**The problem**
Without the images, repeat every line of the listing verbatim.

**Provided entries**
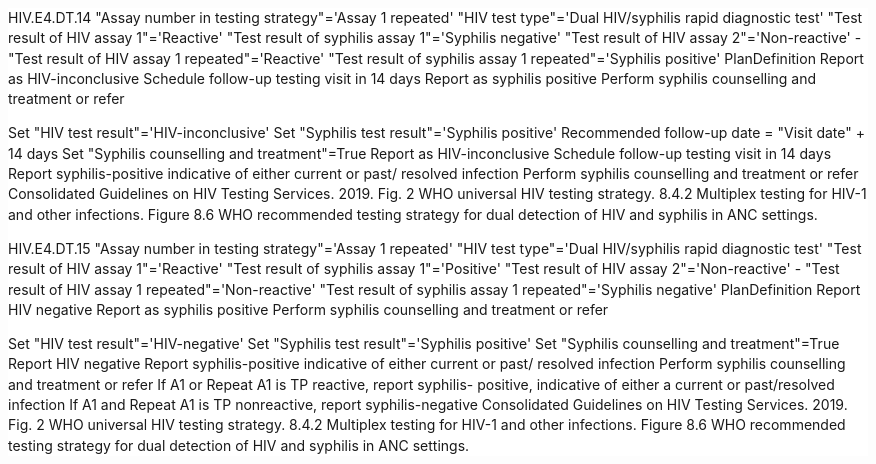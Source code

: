    <tr>
      <td>HIV.E4.DT.14</td>
      <td>&quot;Assay number in testing strategy&quot;=&#x27;Assay 1 repeated&#x27;</td>
      <td>&quot;HIV test type&quot;=&#x27;Dual HIV/syphilis rapid diagnostic test&#x27;</td>
      <td>&quot;Test result of HIV assay 1&quot;=&#x27;Reactive&#x27;</td>
      <td>&quot;Test result of syphilis assay 1&quot;=&#x27;Syphilis negative&#x27;</td>
      <td>&quot;Test result of HIV assay 2&quot;=&#x27;Non-reactive&#x27;</td>
      <td>-</td>
      <td>&quot;Test result of HIV assay 1 repeated&quot;=&#x27;Reactive&#x27;</td>
      <td>&quot;Test result of syphilis assay 1 repeated&quot;=&#x27;Syphilis positive&#x27;</td>
      <td>PlanDefinition</td>
      <td>Report as HIV-inconclusive
Schedule follow-up testing visit in 14 days
Report as syphilis positive
Perform syphilis counselling and treatment or refer

Set &quot;HIV test result&quot;=&#x27;HIV-inconclusive&#x27;
Set &quot;Syphilis test result&quot;=&#x27;Syphilis positive&#x27;
Recommended follow-up date = &quot;Visit date&quot; + 14 days
Set &quot;Syphilis counselling and treatment&quot;=True</td>
      <td>Report as HIV-inconclusive
Schedule follow-up testing visit in 14 days
Report syphilis-positive indicative of either current or past/ resolved infection
Perform syphilis counselling and treatment or refer</td>
      <td></td>
      <td>Consolidated Guidelines on HIV Testing Services. 2019. 
Fig. 2 WHO universal HIV testing strategy.
8.4.2 Multiplex testing for HIV-1 and other infections.
Figure 8.6 WHO recommended testing strategy for dual detection of HIV and syphilis in ANC settings.</td>
</tr>

   <tr>
      <td>HIV.E4.DT.15</td>
      <td>&quot;Assay number in testing strategy&quot;=&#x27;Assay 1 repeated&#x27;</td>
      <td>&quot;HIV test type&quot;=&#x27;Dual HIV/syphilis rapid diagnostic test&#x27;</td>
      <td>&quot;Test result of HIV assay 1&quot;=&#x27;Reactive&#x27;</td>
      <td>&quot;Test result of syphilis assay 1&quot;=&#x27;Positive&#x27;</td>
      <td>&quot;Test result of HIV assay 2&quot;=&#x27;Non-reactive&#x27;</td>
      <td>-</td>
      <td>&quot;Test result of HIV assay 1 repeated&quot;=&#x27;Non-reactive&#x27;</td>
      <td>&quot;Test result of syphilis assay 1 repeated&quot;=&#x27;Syphilis negative&#x27;</td>
      <td>PlanDefinition</td>
      <td>Report HIV negative
Report as syphilis positive
Perform syphilis counselling and treatment or refer

Set &quot;HIV test result&quot;=&#x27;HIV-negative&#x27;
Set &quot;Syphilis test result&quot;=&#x27;Syphilis positive&#x27;
Set &quot;Syphilis counselling and treatment&quot;=True</td>
      <td>Report HIV negative
Report syphilis-positive indicative of either current or past/ resolved infection
Perform syphilis counselling and treatment or refer</td>
      <td>If A1 or Repeat A1 is TP reactive, report syphilis- positive, indicative of either a current or past/resolved infection
If A1 and Repeat A1 is TP nonreactive, report syphilis-negative</td>
      <td>Consolidated Guidelines on HIV Testing Services. 2019. 
Fig. 2 WHO universal HIV testing strategy.
8.4.2 Multiplex testing for HIV-1 and other infections.
Figure 8.6 WHO recommended testing strategy for dual detection of HIV and syphilis in ANC settings.</td>
</tr>
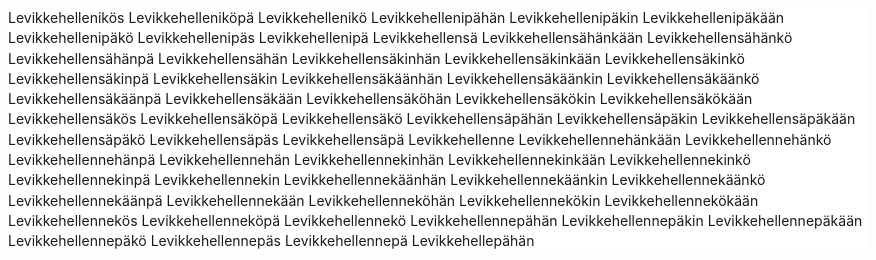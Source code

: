 Levikkehellenikös
Levikkehelleniköpä
Levikkehellenikö
Levikkehellenipähän
Levikkehellenipäkin
Levikkehellenipäkään
Levikkehellenipäkö
Levikkehellenipäs
Levikkehellenipä
Levikkehellensä
Levikkehellensähänkään
Levikkehellensähänkö
Levikkehellensähänpä
Levikkehellensähän
Levikkehellensäkinhän
Levikkehellensäkinkään
Levikkehellensäkinkö
Levikkehellensäkinpä
Levikkehellensäkin
Levikkehellensäkäänhän
Levikkehellensäkäänkin
Levikkehellensäkäänkö
Levikkehellensäkäänpä
Levikkehellensäkään
Levikkehellensäköhän
Levikkehellensäkökin
Levikkehellensäkökään
Levikkehellensäkös
Levikkehellensäköpä
Levikkehellensäkö
Levikkehellensäpähän
Levikkehellensäpäkin
Levikkehellensäpäkään
Levikkehellensäpäkö
Levikkehellensäpäs
Levikkehellensäpä
Levikkehellenne
Levikkehellennehänkään
Levikkehellennehänkö
Levikkehellennehänpä
Levikkehellennehän
Levikkehellennekinhän
Levikkehellennekinkään
Levikkehellennekinkö
Levikkehellennekinpä
Levikkehellennekin
Levikkehellennekäänhän
Levikkehellennekäänkin
Levikkehellennekäänkö
Levikkehellennekäänpä
Levikkehellennekään
Levikkehellenneköhän
Levikkehellennekökin
Levikkehellennekökään
Levikkehellennekös
Levikkehellenneköpä
Levikkehellennekö
Levikkehellennepähän
Levikkehellennepäkin
Levikkehellennepäkään
Levikkehellennepäkö
Levikkehellennepäs
Levikkehellennepä
Levikkehellepähän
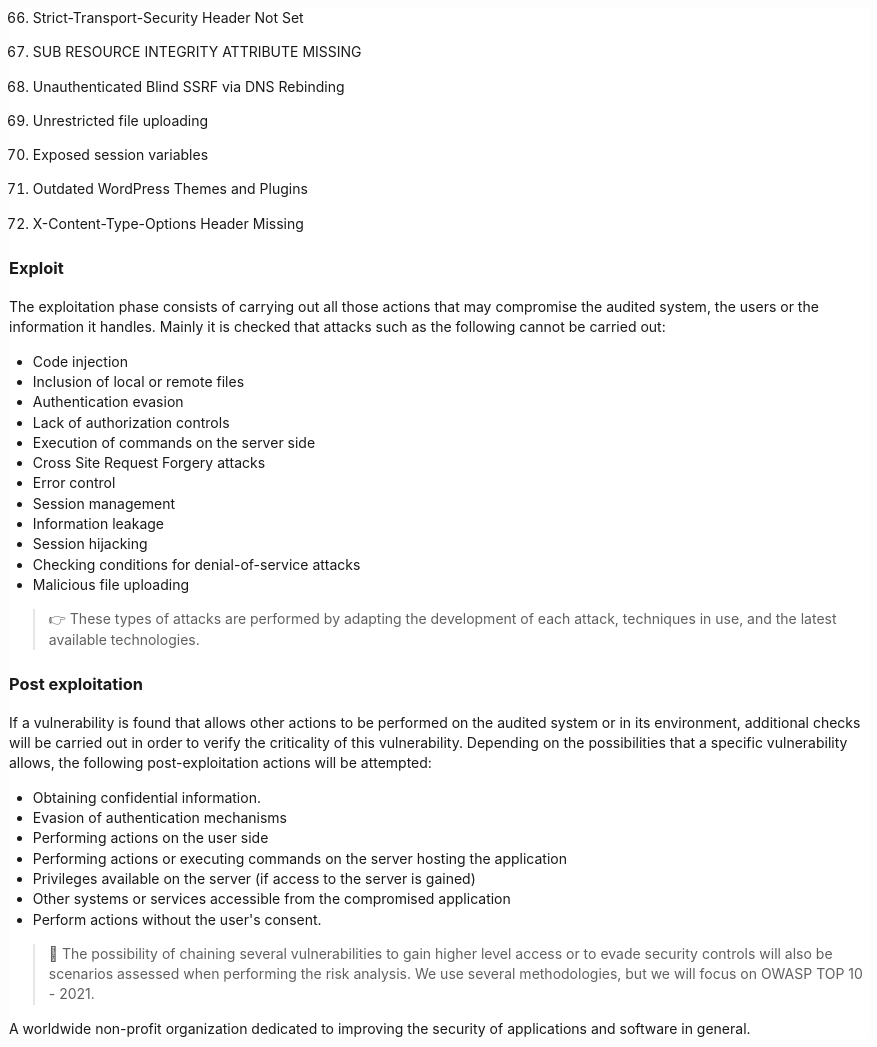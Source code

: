 66. Strict-Transport-Security Header Not Set

67. SUB RESOURCE INTEGRITY ATTRIBUTE MISSING

68. Unauthenticated Blind SSRF via DNS Rebinding

69. Unrestricted file uploading

70. Exposed session variables

71. Outdated WordPress Themes and Plugins

72. X-Content-Type-Options Header Missing

### Exploit

The exploitation phase consists of carrying out all those actions that may compromise the audited system, the users or the information it handles. Mainly it is checked that attacks such as the following cannot be carried out:

- Code injection
- Inclusion of local or remote files
- Authentication evasion
- Lack of authorization controls
- Execution of commands on the server side
- Cross Site Request Forgery attacks
- Error control
- Session management
- Information leakage
- Session hijacking
- Checking conditions for denial-of-service attacks
- Malicious file uploading

> 👉 These types of attacks are performed by adapting the development of each attack, techniques in use, and the latest available technologies.

### Post exploitation

If a vulnerability is found that allows other actions to be performed on the audited system or in its environment, additional checks will be carried out in order to verify the criticality of this vulnerability. Depending on the possibilities that a specific vulnerability allows, the following post-exploitation actions will be attempted:

- Obtaining confidential information.
- Evasion of authentication mechanisms
- Performing actions on the user side
- Performing actions or executing commands on the server hosting the application
- Privileges available on the server (if access to the server is gained)
- Other systems or services accessible from the compromised application
- Perform actions without the user's consent.

> 📖 The possibility of chaining several vulnerabilities to gain higher level access or to evade security controls will also be scenarios assessed when performing the risk analysis. We use several methodologies, but we will focus on OWASP TOP 10 - 2021.

A worldwide non-profit organization dedicated to improving the security of applications and software in general.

**Written answer**
Source code

:    <tr>
      <td>HIV.E4.DT.14</td>
      <td>&quot;Assay number in testing strategy&quot;=&#x27;Assay 1 repeated&#x27;</td>
      <td>&quot;HIV test type&quot;=&#x27;Dual HIV/syphilis rapid diagnostic test&#x27;</td>
      <td>&quot;Test result of HIV assay 1&quot;=&#x27;Reactive&#x27;</td>
      <td>&quot;Test result of syphilis assay 1&quot;=&#x27;Syphilis negative&#x27;</td>
      <td>&quot;Test result of HIV assay 2&quot;=&#x27;Non-reactive&#x27;</td>
      <td>-</td>
      <td>&quot;Test result of HIV assay 1 repeated&quot;=&#x27;Reactive&#x27;</td>
      <td>&quot;Test result of syphilis assay 1 repeated&quot;=&#x27;Syphilis positive&#x27;</td>
      <td>PlanDefinition</td>
      <td>Report as HIV-inconclusive
Schedule follow-up testing visit in 14 days
Report as syphilis positive
Perform syphilis counselling and treatment or refer

Set &quot;HIV test result&quot;=&#x27;HIV-inconclusive&#x27;
Set &quot;Syphilis test result&quot;=&#x27;Syphilis positive&#x27;
Recommended follow-up date = &quot;Visit date&quot; + 14 days
Set &quot;Syphilis counselling and treatment&quot;=True</td>
      <td>Report as HIV-inconclusive
Schedule follow-up testing visit in 14 days
Report syphilis-positive indicative of either current or past/ resolved infection
Perform syphilis counselling and treatment or refer</td>
      <td></td>
      <td>Consolidated Guidelines on HIV Testing Services. 2019. 
Fig. 2 WHO universal HIV testing strategy.
8.4.2 Multiplex testing for HIV-1 and other infections.
Figure 8.6 WHO recommended testing strategy for dual detection of HIV and syphilis in ANC settings.</td>
</tr>

   <tr>
      <td>HIV.E4.DT.15</td>
      <td>&quot;Assay number in testing strategy&quot;=&#x27;Assay 1 repeated&#x27;</td>
      <td>&quot;HIV test type&quot;=&#x27;Dual HIV/syphilis rapid diagnostic test&#x27;</td>
      <td>&quot;Test result of HIV assay 1&quot;=&#x27;Reactive&#x27;</td>
      <td>&quot;Test result of syphilis assay 1&quot;=&#x27;Positive&#x27;</td>
      <td>&quot;Test result of HIV assay 2&quot;=&#x27;Non-reactive&#x27;</td>
      <td>-</td>
      <td>&quot;Test result of HIV assay 1 repeated&quot;=&#x27;Non-reactive&#x27;</td>
      <td>&quot;Test result of syphilis assay 1 repeated&quot;=&#x27;Syphilis negative&#x27;</td>
      <td>PlanDefinition</td>
      <td>Report HIV negative
Report as syphilis positive
Perform syphilis counselling and treatment or refer

Set &quot;HIV test result&quot;=&#x27;HIV-negative&#x27;
Set &quot;Syphilis test result&quot;=&#x27;Syphilis positive&#x27;
Set &quot;Syphilis counselling and treatment&quot;=True</td>
      <td>Report HIV negative
Report syphilis-positive indicative of either current or past/ resolved infection
Perform syphilis counselling and treatment or refer</td>
      <td>If A1 or Repeat A1 is TP reactive, report syphilis- positive, indicative of either a current or past/resolved infection
If A1 and Repeat A1 is TP nonreactive, report syphilis-negative</td>
      <td>Consolidated Guidelines on HIV Testing Services. 2019. 
Fig. 2 WHO universal HIV testing strategy.
8.4.2 Multiplex testing for HIV-1 and other infections.
Figure 8.6 WHO recommended testing strategy for dual detection of HIV and syphilis in ANC settings.</td>
</tr>
Source code

: Levikkehellenikös
Levikkehelleniköpä
Levikkehellenikö
Levikkehellenipähän
Levikkehellenipäkin
Levikkehellenipäkään
Levikkehellenipäkö
Levikkehellenipäs
Levikkehellenipä
Levikkehellensä
Levikkehellensähänkään
Levikkehellensähänkö
Levikkehellensähänpä
Levikkehellensähän
Levikkehellensäkinhän
Levikkehellensäkinkään
Levikkehellensäkinkö
Levikkehellensäkinpä
Levikkehellensäkin
Levikkehellensäkäänhän
Levikkehellensäkäänkin
Levikkehellensäkäänkö
Levikkehellensäkäänpä
Levikkehellensäkään
Levikkehellensäköhän
Levikkehellensäkökin
Levikkehellensäkökään
Levikkehellensäkös
Levikkehellensäköpä
Levikkehellensäkö
Levikkehellensäpähän
Levikkehellensäpäkin
Levikkehellensäpäkään
Levikkehellensäpäkö
Levikkehellensäpäs
Levikkehellensäpä
Levikkehellenne
Levikkehellennehänkään
Levikkehellennehänkö
Levikkehellennehänpä
Levikkehellennehän
Levikkehellennekinhän
Levikkehellennekinkään
Levikkehellennekinkö
Levikkehellennekinpä
Levikkehellennekin
Levikkehellennekäänhän
Levikkehellennekäänkin
Levikkehellennekäänkö
Levikkehellennekäänpä
Levikkehellennekään
Levikkehellenneköhän
Levikkehellennekökin
Levikkehellennekökään
Levikkehellennekös
Levikkehellenneköpä
Levikkehellennekö
Levikkehellennepähän
Levikkehellennepäkin
Levikkehellennepäkään
Levikkehellennepäkö
Levikkehellennepäs
Levikkehellennepä
Levikkehellepähän
Source code

: 66. Strict-Transport-Security Header Not Set

67. SUB RESOURCE INTEGRITY ATTRIBUTE MISSING

68. Unauthenticated Blind SSRF via DNS Rebinding

69. Unrestricted file uploading

70. Exposed session variables

71. Outdated WordPress Themes and Plugins

72. X-Content-Type-Options Header Missing

### Exploit

The exploitation phase consists of carrying out all those actions that may compromise the audited system, the users or the information it handles. Mainly it is checked that attacks such as the following cannot be carried out:

- Code injection
- Inclusion of local or remote files
- Authentication evasion
- Lack of authorization controls
- Execution of commands on the server side
- Cross Site Request Forgery attacks
- Error control
- Session management
- Information leakage
- Session hijacking
- Checking conditions for denial-of-service attacks
- Malicious file uploading

> 👉 These types of attacks are performed by adapting the development of each attack, techniques in use, and the latest available technologies.

### Post exploitation

If a vulnerability is found that allows other actions to be performed on the audited system or in its environment, additional checks will be carried out in order to verify the criticality of this vulnerability. Depending on the possibilities that a specific vulnerability allows, the following post-exploitation actions will be attempted:

- Obtaining confidential information.
- Evasion of authentication mechanisms
- Performing actions on the user side
- Performing actions or executing commands on the server hosting the application
- Privileges available on the server (if access to the server is gained)
- Other systems or services accessible from the compromised application
- Perform actions without the user's consent.

> 📖 The possibility of chaining several vulnerabilities to gain higher level access or to evade security controls will also be scenarios assessed when performing the risk analysis. We use several methodologies, but we will focus on OWASP TOP 10 - 2021.

A worldwide non-profit organization dedicated to improving the security of applications and software in general.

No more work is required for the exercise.